Graeme Souness was a world class player, so when he said the Scotland team v Croatia played like a team from another era it was worth listening to him.
“You need to play football,” he said.
“Our defence was launching it, bypassing the midfield. We have to play more football if we’re going to progress. We were like a team from another era. Sorry if that hurts.”
It does hurt – but not as much as yet another failure to get beyond the group stage, further cementing our reputation as makeweights in the international game.
‘We played football from a different era’: Former Scotland skipper Graeme Souness launches blistering attack following his country’s Euro 2020 exit https://t.co/QVeMNLA7T3 pic.twitter.com/ZvTEjjafUK
— The Courier Sport (@thecouriersport) June 22, 2021
I’ve said before that there’s nothing in our water supply or genes to stop us producing players as good as any other country.
So why don’t we?
Football at the highest level can be an art form and, as such, players should be encouraged to express themselves and take risks from their very earliest days.
Luka Modric’s outside of the boot goal at against Scotland highlighted a master craftsman who’d long ago honed all the artfulness and subtleties which such an exquisite strike demanded.
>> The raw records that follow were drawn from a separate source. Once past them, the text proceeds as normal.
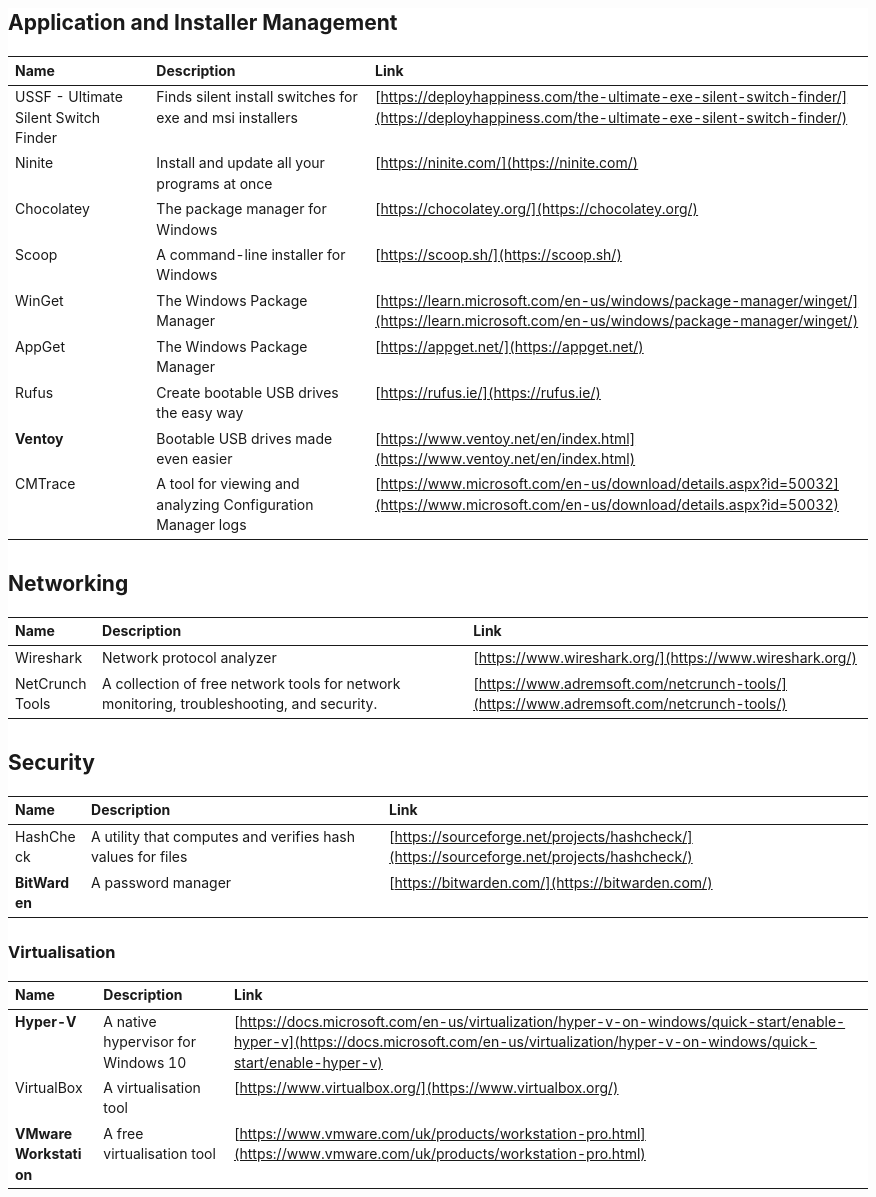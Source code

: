 ## Application and Installer Management

| Name | Description | Link |
| :--- | :--- | :--- |
| USSF - Ultimate Silent Switch Finder | Finds silent install switches for exe and msi installers | [https://deployhappiness.com/the-ultimate-exe-silent-switch-finder/](https://deployhappiness.com/the-ultimate-exe-silent-switch-finder/)
| Ninite | Install and update all your programs at once | [https://ninite.com/](https://ninite.com/)
| Chocolatey | The package manager for Windows | [https://chocolatey.org/](https://chocolatey.org/)
| Scoop | A command-line installer for Windows | [https://scoop.sh/](https://scoop.sh/)
| WinGet | The Windows Package Manager | [https://learn.microsoft.com/en-us/windows/package-manager/winget/](https://learn.microsoft.com/en-us/windows/package-manager/winget/) |
| AppGet | The Windows Package Manager | [https://appget.net/](https://appget.net/)
| Rufus | Create bootable USB drives the easy way | [https://rufus.ie/](https://rufus.ie/)
| **Ventoy** | Bootable USB drives made even easier | [https://www.ventoy.net/en/index.html](https://www.ventoy.net/en/index.html)
| CMTrace | A tool for viewing and analyzing Configuration Manager logs | [https://www.microsoft.com/en-us/download/details.aspx?id=50032](https://www.microsoft.com/en-us/download/details.aspx?id=50032)

## Networking

| Name | Description | Link |
| :--- | :--- | :--- |
| Wireshark | Network protocol analyzer | [https://www.wireshark.org/](https://www.wireshark.org/) |
| NetCrunch Tools | A collection of free network tools for network monitoring, troubleshooting, and security. | [https://www.adremsoft.com/netcrunch-tools/](https://www.adremsoft.com/netcrunch-tools/) |

## Security

| Name | Description | Link |
| :--- | :--- | :--- |
| HashCheck | A utility that computes and verifies hash values for files | [https://sourceforge.net/projects/hashcheck/](https://sourceforge.net/projects/hashcheck/) |
| **BitWarden** | A password manager | [https://bitwarden.com/](https://bitwarden.com/) |

### Virtualisation

| Name | Description | Link |
| :--- | :--- | :--- |
| **Hyper-V** | A native hypervisor for Windows 10 | [https://docs.microsoft.com/en-us/virtualization/hyper-v-on-windows/quick-start/enable-hyper-v](https://docs.microsoft.com/en-us/virtualization/hyper-v-on-windows/quick-start/enable-hyper-v) |
| VirtualBox | A virtualisation tool | [https://www.virtualbox.org/](https://www.virtualbox.org/) |
| **VMware Workstation** | A free virtualisation tool | [https://www.vmware.com/uk/products/workstation-pro.html](https://www.vmware.com/uk/products/workstation-pro.html) |
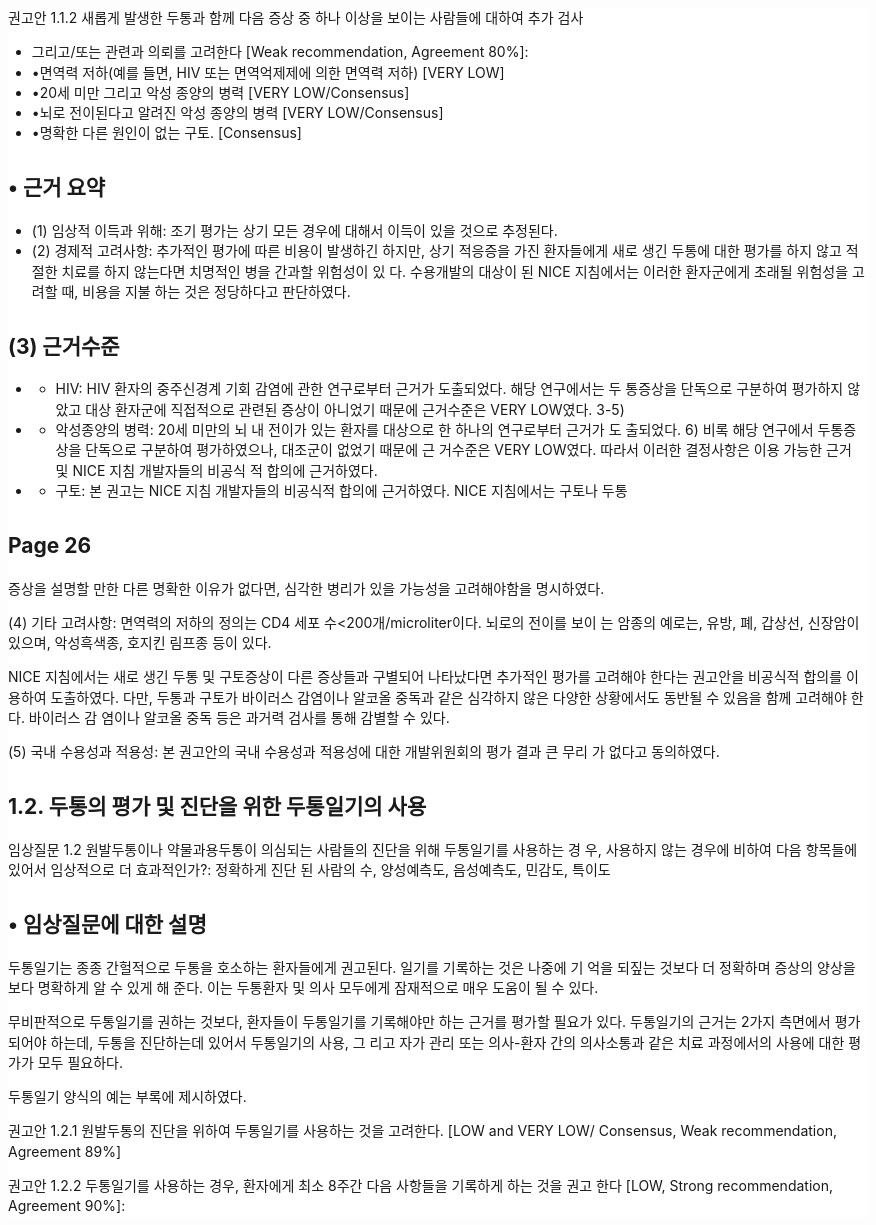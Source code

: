 권고안 1.1.2 새롭게 발생한 두통과 함께 다음 증상 중 하나 이상을 보이는 사람들에 대하여 추가 검사

- 그리고/또는 관련과 의뢰를 고려한다 [Weak recommendation, Agreement 80%]:
- •면역력 저하(예를 들면, HIV 또는 면역억제제에 의한 면역력 저하) [VERY LOW]
- •20세 미만 그리고 악성 종양의 병력 [VERY LOW/Consensus]
- •뇌로 전이된다고 알려진 악성 종양의 병력 [VERY LOW/Consensus]
- •명확한 다른 원인이 없는 구토. [Consensus]

## • 근거 요약

- (1) 임상적 이득과 위해: 조기 평가는 상기 모든 경우에 대해서 이득이 있을 것으로 추정된다.
- (2) 경제적 고려사항: 추가적인 평가에 따른 비용이 발생하긴 하지만, 상기 적응증을 가진 환자들에게 새로 생긴 두통에 대한 평가를 하지 않고 적절한 치료를 하지 않는다면 치명적인 병을 간과할 위험성이 있 다. 수용개발의 대상이 된 NICE 지침에서는 이러한 환자군에게 초래될 위험성을 고려할 때, 비용을 지불 하는 것은 정당하다고 판단하였다.

## (3) 근거수준

- - HIV: HIV 환자의 중주신경계 기회 감염에 관한 연구로부터 근거가 도출되었다. 해당 연구에서는 두 통증상을 단독으로 구분하여 평가하지 않았고 대상 환자군에 직접적으로 관련된 증상이 아니었기 때문에 근거수준은 VERY LOW였다. 3-5)
- - 악성종양의 병력: 20세 미만의 뇌 내 전이가 있는 환자를 대상으로 한 하나의 연구로부터 근거가 도 출되었다. 6)  비록 해당 연구에서 두통증상을 단독으로 구분하여 평가하였으나, 대조군이 없었기 때문에 근 거수준은 VERY LOW였다. 따라서 이러한 결정사항은 이용 가능한 근거 및 NICE 지침 개발자들의 비공식 적 합의에 근거하였다.
- - 구토: 본 권고는 NICE 지침 개발자들의 비공식적 합의에 근거하였다. NICE 지침에서는 구토나 두통

## Page 26

증상을 설명할 만한 다른 명확한 이유가 없다면, 심각한 병리가 있을 가능성을 고려해야함을 명시하였다.

(4) 기타 고려사항: 면역력의 저하의 정의는 CD4 세포 수&lt;200개/microliter이다. 뇌로의 전이를 보이 는 암종의 예로는, 유방, 폐, 갑상선, 신장암이 있으며, 악성흑색종, 호지킨 림프종 등이 있다.

NICE 지침에서는 새로 생긴 두통 및 구토증상이 다른 증상들과 구별되어 나타났다면 추가적인 평가를 고려해야 한다는 권고안을 비공식적 합의를 이용하여 도출하였다. 다만, 두통과 구토가 바이러스 감염이나 알코올 중독과 같은 심각하지 않은 다양한 상황에서도 동반될 수 있음을 함께 고려해야 한다. 바이러스 감 염이나 알코올 중독 등은 과거력 검사를 통해 감별할 수 있다.

(5) 국내 수용성과 적용성: 본 권고안의 국내 수용성과 적용성에 대한 개발위원회의 평가 결과 큰 무리 가 없다고 동의하였다.

## 1.2. 두통의 평가 및 진단을 위한 두통일기의 사용

임상질문 1.2 원발두통이나 약물과용두통이 의심되는 사람들의 진단을 위해 두통일기를 사용하는 경 우, 사용하지 않는 경우에 비하여 다음 항목들에 있어서 임상적으로 더 효과적인가?: 정확하게 진단 된 사람의 수, 양성예측도, 음성예측도, 민감도, 특이도

## • 임상질문에 대한 설명

두통일기는 종종 간헐적으로 두통을 호소하는 환자들에게 권고된다. 일기를 기록하는 것은 나중에 기 억을 되짚는 것보다 더 정확하며 증상의 양상을 보다 명확하게 알 수 있게 해 준다. 이는 두통환자 및 의사 모두에게 잠재적으로 매우 도움이 될 수 있다.

무비판적으로 두통일기를 권하는 것보다, 환자들이 두통일기를 기록해야만 하는 근거를 평가할 필요가 있다. 두통일기의 근거는 2가지 측면에서 평가되어야 하는데, 두통을 진단하는데 있어서 두통일기의 사용, 그 리고 자가 관리 또는 의사-환자 간의 의사소통과 같은 치료 과정에서의 사용에 대한 평가가 모두 필요하다.

두통일기 양식의 예는 부록에 제시하였다.

권고안 1.2.1 원발두통의 진단을 위하여 두통일기를 사용하는 것을 고려한다. [LOW and VERY LOW/ Consensus, Weak recommendation, Agreement 89%]

권고안 1.2.2 두통일기를 사용하는 경우, 환자에게 최소 8주간 다음 사항들을 기록하게 하는 것을 권고 한다 [LOW, Strong recommendation, Agreement 90%]:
🇭🇷 With a goal, assist & 91% passing accuracy, Luka Modrić is your Top Performer for Matchday 3 👏👏👏@FedExEurope | #EUROPZ | #EURO2020 pic.twitter.com/I46ri6TNJD
— UEFA EURO 2020 (@EURO2020) June 25, 2021
At its best, top flight football combines outstanding natural talent allied to creativity and inventiveness.
That’s something to be encouraged as children learn the game, not to be knocked out of them as has too often been the case in Scotland.
I do sense that there’s been a sea change in coaching methods and that we are seeing some progress from a new generation of players.
However, we’re still playing catch up and paying the price for allowing too many egotists to oversee the development of our game from boys’ club level to the professional game.
Practice makes perfect and too many coaches and clubs and players have failed to work hard enough at the game, or been as open-minded and experimental as they should have been.
A deadly combination of killjoys who’ve knocked the spirit and joy and invention out of too many young players, and too many young players who’ve not put in sufficient hours or had the ambition or discipline required to hit the greatest heights, have cut us adrift from the top football nations.
Richard Wilson, the host of the podcast ‘The History of Yugoslav Football’, has written extensively on how Croatia develops its young players.
He says that it’s in the 16 to 22 age bracket where they are ahead of us and arguably every other small nation because of the pathways they use in developing players.
He makes the point that while Scottish players ‘stagnate’ in youth football by not getting senior football experience, their Croatian counterparts at Dinamo Zagreb for example are getting that very experience by sending their youngsters out on loan to ‘play proper football against proper men’ in other leagues in other countries, or at least playing in their seconds sides in their second tier.
In which case it’s surely worth our while looking in depth at their system and how they manage to compete so effectively against countries many times larger and richer.
At Hampden Croatia also showed athleticism in its truest form; not just players who could run all day-although they could, but players with supreme deftness of touch and control, along with lithe, supple, and flexible movement.
Too many Scottish players still look like they’ve got a rod up the back of their shirts compared to opponents who look almost balletic in their fluency and body motion.
Croatia had all the traditional qualities of aggression and strength, but they also have characteristics which we seem to lack; they skip through their passing moves with a fluency which evades us, and play with a tempo and pace which makes us look pedestrian by comparison.
They appear to glide around the pitch with an ease which leaves many of our players looking leaden footed.
Specialists in the science of body movement will know how it’s done, but allied to a smarter tactical approach and better all round reading of the game, the Croatians left us despite all our huff and puff looking on like spectators at times.
A nation of just over four million souls, they’ve appeared in a World Cup final and a semi final as well as reaching the quarter finals of the European Championships twice.
That Croatia win meant everything to Modric ❤️🇭🇷
(via @EURO2020)pic.twitter.com/2husiz4Z1f
— ESPN FC (@ESPNFC) June 23, 2021
In midweek in Luka Modric they had a puppet-master midfielder pulling the strings and setting the narrative of the play.
Our two front men Adams and Dykes despite their honest effort and toil were insufficiently lethal at this level where chances come infrequently; Vlasic and Perisic showed them the kind of clinical finishing that is required.
There are bright spots on the horizon with Tierney and Robertson and the emergence of Gilmour, but we need to be more positive and less tentative in games.
There’s nothing glorious about our ongoing failure, yet we seem to have developed a nasty habit of seeing it as somehow pre ordained.
We’ve heard a hundred times after matches that we must learn lessons, but we always fail our exam.